[Work required]
With the pictures removed, set down all of the entries below exactly.

Rendered images with source text:
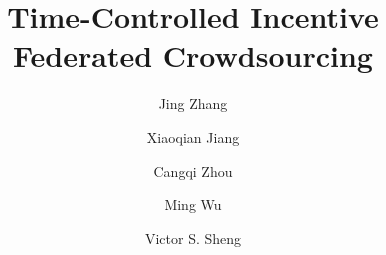 \documentclass[final,1p,times]{elsarticle}
\begin{document}
	
	\begin{frontmatter}
		
		\title{Time-Controlled Incentive Federated Crowdsourcing}
		
	
		\author[mymainaddress]{Jing Zhang
			}
		
		\author[mymainaddress]{Xiaoqian Jiang}
		
		
		\author[address2]{Cangqi Zhou}
		
		\author[address3]{Ming Wu}
		
		\author[address4]{Victor S. Sheng}
		
		
		\address[mymainaddress]{School of Cyber Science and Engineering, Southeast University, No. 2 SEU Road, Nanjing 211189, China}
		\address[address2]{School of Computer Science and Engineering, Nanjing University of Science and Technology, No. 200 Xiaolingwei Street, Nanjing 210094, China}
		\address[address3]{School of Artificial Intelligence and Automation, Hohai University, No. 8 Fochengxi  Road, Nanjing 211100, China}
		\address[address4]{Department of Computer Science, Texas Tech University, Lubbock, TX 79409, USA}
		

\end{frontmatter}
\end{document}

[Exercise response]
 \documentclass[final,1p,times]{elsarticle}
\begin{document}
	
	\begin{frontmatter}
		
		\title{Time-Controlled Incentive Federated Crowdsourcing}
		
	
		\author[mymainaddress]{Jing Zhang
			}
		
		\author[mymainaddress]{Xiaoqian Jiang}
		
		
		\author[address2]{Cangqi Zhou}
		
		\author[address3]{Ming Wu}
		
		\author[address4]{Victor S. Sheng}
		
		
		\address[mymainaddress]{School of Cyber Science and Engineering, Southeast University, No. 2 SEU Road, Nanjing 211189, China}
		\address[address2]{School of Computer Science and Engineering, Nanjing University of Science and Technology, No. 200 Xiaolingwei Street, Nanjing 210094, China}
		\address[address3]{School of Artificial Intelligence and Automation, Hohai University, No. 8 Fochengxi  Road, Nanjing 211100, China}
		\address[address4]{Department of Computer Science, Texas Tech University, Lubbock, TX 79409, USA}
		

\end{frontmatter}
\end{document}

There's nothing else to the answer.